====== DATA FOR THIS TASK

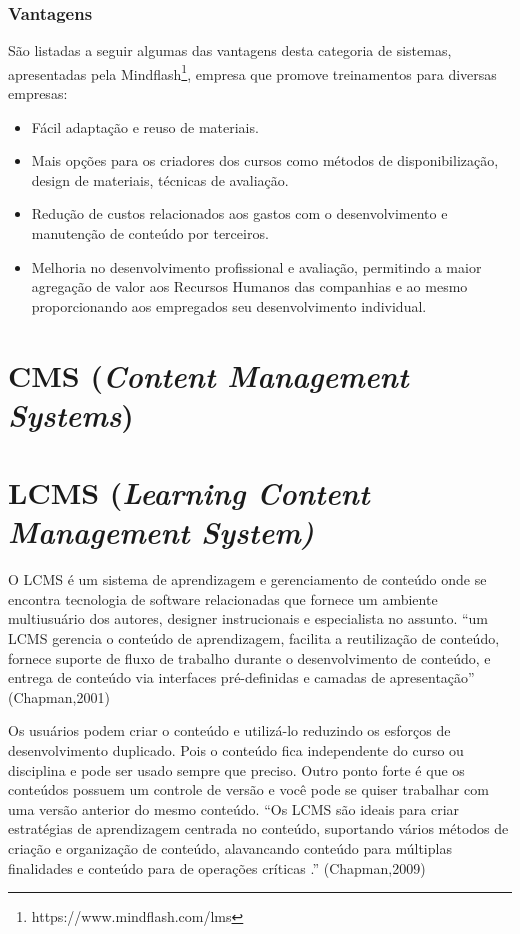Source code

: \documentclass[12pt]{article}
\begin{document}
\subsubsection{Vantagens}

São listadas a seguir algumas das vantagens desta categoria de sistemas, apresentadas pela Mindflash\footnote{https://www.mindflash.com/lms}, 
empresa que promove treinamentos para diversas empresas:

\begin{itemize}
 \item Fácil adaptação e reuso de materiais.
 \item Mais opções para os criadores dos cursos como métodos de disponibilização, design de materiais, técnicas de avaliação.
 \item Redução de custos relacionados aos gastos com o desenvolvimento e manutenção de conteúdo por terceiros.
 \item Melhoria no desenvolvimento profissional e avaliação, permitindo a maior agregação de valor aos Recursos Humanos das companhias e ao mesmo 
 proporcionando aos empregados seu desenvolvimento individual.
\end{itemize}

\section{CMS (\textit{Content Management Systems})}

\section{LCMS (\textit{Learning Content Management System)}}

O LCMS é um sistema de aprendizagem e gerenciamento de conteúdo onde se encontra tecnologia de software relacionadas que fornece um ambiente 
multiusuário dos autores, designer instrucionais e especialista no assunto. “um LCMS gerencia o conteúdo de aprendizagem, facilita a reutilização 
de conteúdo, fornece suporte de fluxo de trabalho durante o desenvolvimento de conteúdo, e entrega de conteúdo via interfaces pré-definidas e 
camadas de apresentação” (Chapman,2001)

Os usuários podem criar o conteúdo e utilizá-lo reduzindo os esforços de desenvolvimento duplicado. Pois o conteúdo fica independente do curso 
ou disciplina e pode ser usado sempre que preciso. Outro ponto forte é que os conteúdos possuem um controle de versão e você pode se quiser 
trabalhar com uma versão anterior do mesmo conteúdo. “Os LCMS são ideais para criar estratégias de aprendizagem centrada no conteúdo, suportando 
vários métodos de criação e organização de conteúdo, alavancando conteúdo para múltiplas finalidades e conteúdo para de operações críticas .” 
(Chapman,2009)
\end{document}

============

TASK BRIEF: Check the listing above for "Chapman". Show every line where it turns up.

EXPECTED OUTPUT:
camadas de apresentação” (Chapman,2001)
(Chapman,2009)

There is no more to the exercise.